Activity:
Every line of the entries with the word "secondIndex" in it should be shown.

[Recorded data]
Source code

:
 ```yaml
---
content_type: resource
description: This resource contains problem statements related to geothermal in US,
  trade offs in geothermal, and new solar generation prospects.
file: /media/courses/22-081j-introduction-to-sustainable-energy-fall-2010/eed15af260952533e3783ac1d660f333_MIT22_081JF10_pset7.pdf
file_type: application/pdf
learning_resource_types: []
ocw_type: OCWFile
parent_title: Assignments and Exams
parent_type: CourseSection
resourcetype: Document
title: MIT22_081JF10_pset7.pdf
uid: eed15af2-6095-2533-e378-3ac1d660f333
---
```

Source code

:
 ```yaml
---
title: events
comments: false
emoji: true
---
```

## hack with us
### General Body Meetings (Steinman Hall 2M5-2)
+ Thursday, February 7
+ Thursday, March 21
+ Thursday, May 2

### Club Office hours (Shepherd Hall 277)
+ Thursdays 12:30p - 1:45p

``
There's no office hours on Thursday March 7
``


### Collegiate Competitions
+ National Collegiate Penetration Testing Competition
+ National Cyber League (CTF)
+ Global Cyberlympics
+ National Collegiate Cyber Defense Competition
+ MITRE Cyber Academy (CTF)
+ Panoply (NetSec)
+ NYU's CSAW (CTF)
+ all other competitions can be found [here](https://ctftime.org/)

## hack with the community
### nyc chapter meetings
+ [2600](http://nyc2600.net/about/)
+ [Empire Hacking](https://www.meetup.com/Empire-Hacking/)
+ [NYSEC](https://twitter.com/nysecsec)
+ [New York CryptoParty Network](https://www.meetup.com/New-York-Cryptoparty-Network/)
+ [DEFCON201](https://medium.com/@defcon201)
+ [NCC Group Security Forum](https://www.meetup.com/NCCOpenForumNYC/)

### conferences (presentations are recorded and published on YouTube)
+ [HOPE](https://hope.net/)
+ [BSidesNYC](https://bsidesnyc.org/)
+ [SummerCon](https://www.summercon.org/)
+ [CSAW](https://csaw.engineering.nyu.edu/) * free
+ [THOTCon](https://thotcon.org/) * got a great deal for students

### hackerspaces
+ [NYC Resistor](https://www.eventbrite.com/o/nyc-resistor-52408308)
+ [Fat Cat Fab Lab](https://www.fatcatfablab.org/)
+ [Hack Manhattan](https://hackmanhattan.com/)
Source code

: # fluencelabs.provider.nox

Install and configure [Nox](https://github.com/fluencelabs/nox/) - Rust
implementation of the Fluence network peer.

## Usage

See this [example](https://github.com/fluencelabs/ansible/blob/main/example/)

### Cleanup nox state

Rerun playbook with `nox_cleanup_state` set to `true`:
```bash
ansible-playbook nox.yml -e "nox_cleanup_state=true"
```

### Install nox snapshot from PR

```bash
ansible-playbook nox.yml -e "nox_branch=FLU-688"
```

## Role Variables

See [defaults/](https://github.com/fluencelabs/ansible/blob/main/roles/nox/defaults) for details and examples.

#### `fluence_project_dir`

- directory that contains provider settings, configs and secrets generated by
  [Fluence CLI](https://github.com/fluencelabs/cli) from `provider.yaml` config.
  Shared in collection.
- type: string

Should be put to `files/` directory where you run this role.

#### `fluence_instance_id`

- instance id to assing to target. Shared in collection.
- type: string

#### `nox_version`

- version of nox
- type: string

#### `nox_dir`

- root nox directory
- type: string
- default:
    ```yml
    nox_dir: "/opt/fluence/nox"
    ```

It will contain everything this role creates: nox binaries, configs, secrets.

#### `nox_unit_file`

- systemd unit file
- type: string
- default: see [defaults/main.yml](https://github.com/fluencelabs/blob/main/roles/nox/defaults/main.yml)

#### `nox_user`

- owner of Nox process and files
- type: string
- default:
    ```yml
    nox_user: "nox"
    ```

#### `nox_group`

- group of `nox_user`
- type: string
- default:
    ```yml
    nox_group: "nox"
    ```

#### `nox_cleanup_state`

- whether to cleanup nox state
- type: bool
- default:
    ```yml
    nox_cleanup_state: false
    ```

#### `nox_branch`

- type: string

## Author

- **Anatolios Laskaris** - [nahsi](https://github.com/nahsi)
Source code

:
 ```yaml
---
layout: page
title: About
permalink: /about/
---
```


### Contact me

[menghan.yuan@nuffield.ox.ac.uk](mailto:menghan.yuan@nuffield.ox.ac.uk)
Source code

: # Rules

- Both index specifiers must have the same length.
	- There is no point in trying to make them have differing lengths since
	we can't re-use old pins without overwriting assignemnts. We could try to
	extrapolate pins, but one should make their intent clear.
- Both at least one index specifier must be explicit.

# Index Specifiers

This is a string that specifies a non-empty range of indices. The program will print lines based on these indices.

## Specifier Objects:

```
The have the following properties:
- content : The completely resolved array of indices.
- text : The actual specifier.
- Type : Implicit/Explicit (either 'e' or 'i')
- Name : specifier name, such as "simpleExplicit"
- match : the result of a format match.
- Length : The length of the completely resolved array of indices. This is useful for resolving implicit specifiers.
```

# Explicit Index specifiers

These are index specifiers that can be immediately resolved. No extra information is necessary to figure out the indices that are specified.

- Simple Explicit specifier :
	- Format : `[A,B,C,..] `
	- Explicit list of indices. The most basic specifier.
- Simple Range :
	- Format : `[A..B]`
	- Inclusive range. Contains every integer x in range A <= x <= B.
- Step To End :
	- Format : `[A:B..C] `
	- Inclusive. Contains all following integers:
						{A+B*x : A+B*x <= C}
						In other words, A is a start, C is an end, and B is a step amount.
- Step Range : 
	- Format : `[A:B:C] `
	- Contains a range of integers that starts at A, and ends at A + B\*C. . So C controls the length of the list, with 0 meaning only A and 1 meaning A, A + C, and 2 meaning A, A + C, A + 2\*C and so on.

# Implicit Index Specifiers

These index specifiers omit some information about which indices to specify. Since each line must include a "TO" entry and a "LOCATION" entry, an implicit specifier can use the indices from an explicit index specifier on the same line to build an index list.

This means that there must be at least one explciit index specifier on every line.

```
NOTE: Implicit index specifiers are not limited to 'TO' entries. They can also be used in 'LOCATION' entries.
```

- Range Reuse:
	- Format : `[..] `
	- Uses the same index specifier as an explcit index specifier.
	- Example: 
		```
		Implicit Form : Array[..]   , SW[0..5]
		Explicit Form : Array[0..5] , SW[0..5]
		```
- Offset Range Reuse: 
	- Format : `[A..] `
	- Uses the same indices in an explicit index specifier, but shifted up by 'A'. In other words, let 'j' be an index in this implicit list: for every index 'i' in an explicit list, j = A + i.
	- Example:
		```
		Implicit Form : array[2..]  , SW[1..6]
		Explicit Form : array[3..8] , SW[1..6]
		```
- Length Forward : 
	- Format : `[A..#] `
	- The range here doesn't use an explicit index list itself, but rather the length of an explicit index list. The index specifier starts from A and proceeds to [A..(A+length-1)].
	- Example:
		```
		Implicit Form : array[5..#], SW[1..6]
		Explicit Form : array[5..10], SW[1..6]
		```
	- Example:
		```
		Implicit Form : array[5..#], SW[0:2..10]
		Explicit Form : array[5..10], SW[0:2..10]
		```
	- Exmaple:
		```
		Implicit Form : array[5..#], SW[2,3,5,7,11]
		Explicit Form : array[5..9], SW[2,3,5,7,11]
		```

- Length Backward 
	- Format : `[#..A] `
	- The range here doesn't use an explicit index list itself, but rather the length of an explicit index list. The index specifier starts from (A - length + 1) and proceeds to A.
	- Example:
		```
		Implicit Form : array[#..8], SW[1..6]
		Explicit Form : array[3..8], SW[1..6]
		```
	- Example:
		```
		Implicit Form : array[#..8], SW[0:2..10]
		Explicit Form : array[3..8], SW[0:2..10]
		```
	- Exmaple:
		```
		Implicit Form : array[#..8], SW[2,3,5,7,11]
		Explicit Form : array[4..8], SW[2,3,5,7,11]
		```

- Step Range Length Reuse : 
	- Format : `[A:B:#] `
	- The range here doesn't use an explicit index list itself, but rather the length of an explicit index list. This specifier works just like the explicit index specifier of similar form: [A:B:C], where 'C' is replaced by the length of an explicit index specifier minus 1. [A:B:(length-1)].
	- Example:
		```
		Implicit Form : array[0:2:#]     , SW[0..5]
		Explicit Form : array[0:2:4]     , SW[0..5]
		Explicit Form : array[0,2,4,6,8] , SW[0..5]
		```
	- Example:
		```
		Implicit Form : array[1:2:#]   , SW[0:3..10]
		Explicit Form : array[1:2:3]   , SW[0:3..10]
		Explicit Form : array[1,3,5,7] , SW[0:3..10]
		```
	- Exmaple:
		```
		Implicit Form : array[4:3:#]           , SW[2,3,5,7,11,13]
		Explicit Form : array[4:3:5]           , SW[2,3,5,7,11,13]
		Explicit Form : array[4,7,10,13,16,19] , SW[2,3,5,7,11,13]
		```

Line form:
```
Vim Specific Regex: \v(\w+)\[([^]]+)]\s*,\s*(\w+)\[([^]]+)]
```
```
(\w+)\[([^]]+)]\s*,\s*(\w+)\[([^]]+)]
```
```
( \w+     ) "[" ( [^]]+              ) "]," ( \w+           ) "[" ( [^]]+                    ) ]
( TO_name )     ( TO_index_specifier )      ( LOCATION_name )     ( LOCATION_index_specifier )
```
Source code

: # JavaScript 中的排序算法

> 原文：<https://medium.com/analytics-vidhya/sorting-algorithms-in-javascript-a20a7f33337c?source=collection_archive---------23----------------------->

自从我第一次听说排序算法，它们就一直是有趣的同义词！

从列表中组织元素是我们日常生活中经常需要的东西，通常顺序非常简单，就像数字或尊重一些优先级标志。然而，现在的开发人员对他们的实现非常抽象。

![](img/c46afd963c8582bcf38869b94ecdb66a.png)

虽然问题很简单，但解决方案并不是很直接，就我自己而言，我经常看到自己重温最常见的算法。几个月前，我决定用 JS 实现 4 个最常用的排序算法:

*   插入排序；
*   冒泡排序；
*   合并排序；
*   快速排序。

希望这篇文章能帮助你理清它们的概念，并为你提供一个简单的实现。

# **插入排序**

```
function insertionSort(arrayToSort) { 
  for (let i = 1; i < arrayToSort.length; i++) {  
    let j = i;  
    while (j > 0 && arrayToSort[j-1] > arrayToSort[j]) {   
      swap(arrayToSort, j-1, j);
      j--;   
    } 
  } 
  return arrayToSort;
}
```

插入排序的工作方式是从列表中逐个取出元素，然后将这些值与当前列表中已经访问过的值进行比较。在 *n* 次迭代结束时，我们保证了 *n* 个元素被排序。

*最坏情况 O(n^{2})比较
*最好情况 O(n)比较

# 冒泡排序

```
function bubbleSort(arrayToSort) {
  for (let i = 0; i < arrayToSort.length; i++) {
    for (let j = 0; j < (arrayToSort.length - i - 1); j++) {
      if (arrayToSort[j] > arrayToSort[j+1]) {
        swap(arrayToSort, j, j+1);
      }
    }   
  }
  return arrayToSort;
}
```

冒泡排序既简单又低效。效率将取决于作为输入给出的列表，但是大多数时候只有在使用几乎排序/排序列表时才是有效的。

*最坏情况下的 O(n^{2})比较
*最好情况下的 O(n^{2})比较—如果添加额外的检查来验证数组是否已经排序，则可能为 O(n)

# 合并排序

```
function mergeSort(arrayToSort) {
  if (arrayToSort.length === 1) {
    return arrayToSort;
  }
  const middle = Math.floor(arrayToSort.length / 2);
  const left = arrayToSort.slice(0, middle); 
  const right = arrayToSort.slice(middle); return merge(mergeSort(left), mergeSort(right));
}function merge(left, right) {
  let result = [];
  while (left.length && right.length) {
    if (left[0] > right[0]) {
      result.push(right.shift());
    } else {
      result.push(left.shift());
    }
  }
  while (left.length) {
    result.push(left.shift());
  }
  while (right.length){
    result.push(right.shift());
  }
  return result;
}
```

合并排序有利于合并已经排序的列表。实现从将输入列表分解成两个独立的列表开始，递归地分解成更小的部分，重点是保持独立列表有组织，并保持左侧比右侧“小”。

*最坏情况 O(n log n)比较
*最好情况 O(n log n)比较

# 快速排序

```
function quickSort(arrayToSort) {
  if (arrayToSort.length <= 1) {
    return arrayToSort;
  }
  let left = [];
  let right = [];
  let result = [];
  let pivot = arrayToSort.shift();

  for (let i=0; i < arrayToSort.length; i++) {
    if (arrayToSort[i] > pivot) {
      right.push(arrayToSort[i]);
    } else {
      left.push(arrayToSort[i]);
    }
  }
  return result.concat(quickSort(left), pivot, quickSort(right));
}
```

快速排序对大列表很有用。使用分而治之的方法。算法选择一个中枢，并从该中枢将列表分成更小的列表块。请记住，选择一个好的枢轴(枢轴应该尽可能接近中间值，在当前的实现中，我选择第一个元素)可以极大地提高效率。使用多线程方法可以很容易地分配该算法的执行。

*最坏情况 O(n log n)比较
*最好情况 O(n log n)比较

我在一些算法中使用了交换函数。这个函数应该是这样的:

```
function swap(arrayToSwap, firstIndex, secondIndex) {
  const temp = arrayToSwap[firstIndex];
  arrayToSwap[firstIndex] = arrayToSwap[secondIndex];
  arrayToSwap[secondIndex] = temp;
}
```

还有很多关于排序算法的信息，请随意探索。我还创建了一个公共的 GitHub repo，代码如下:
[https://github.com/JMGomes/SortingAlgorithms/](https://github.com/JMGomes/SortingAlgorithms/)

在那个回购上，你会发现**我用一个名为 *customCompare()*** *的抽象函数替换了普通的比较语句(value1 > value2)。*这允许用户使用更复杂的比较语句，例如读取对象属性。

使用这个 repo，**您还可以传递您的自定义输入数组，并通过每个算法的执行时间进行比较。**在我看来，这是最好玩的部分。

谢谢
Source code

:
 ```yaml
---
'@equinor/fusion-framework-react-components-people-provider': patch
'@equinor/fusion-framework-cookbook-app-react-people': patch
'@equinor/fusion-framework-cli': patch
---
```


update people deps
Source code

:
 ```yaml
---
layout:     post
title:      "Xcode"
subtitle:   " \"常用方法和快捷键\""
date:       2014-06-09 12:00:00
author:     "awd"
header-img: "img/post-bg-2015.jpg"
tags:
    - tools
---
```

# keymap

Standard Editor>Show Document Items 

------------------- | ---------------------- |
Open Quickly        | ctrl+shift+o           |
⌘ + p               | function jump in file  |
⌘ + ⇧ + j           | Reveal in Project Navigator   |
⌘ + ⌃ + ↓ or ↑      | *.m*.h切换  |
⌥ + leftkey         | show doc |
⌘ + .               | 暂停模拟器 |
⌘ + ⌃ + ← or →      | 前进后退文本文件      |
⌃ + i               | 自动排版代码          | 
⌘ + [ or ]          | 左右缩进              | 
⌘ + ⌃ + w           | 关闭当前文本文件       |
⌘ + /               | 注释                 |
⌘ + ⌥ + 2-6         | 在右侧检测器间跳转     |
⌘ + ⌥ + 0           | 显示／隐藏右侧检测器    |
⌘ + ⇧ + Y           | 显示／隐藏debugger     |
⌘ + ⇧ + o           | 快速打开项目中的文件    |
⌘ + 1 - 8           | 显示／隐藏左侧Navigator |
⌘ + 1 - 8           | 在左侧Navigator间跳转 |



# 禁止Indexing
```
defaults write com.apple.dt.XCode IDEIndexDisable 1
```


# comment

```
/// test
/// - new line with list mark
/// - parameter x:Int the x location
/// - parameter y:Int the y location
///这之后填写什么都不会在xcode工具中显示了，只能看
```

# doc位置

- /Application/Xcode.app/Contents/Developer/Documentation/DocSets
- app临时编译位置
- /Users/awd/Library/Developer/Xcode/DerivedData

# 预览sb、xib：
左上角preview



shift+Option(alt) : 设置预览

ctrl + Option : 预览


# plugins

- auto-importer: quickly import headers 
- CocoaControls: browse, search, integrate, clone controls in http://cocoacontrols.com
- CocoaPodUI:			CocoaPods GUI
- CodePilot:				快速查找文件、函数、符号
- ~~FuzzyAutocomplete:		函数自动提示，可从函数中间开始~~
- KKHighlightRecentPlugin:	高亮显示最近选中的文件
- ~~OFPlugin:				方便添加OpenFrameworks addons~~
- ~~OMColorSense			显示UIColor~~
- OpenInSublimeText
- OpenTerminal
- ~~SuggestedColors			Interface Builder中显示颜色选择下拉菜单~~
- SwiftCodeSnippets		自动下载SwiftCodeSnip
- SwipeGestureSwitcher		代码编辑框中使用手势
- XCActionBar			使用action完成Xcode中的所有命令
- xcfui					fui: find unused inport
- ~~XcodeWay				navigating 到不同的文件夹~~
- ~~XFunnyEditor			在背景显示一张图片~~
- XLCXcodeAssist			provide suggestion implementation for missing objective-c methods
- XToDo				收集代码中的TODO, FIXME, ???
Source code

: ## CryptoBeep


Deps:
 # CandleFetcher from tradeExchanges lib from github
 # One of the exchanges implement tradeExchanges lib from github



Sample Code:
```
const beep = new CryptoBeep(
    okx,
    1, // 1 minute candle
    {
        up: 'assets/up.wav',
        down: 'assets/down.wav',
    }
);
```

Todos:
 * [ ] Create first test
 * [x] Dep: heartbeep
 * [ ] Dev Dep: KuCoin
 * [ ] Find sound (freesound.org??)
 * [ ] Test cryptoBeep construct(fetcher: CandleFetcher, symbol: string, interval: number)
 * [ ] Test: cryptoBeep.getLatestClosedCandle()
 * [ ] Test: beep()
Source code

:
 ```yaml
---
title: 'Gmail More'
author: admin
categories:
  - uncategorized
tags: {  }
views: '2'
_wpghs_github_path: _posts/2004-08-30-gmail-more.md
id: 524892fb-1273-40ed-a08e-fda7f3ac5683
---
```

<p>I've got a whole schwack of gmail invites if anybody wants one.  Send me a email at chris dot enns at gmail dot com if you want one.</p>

Answer:
function swap(arrayToSwap, firstIndex, secondIndex) {
  arrayToSwap[firstIndex] = arrayToSwap[secondIndex];
  arrayToSwap[secondIndex] = temp;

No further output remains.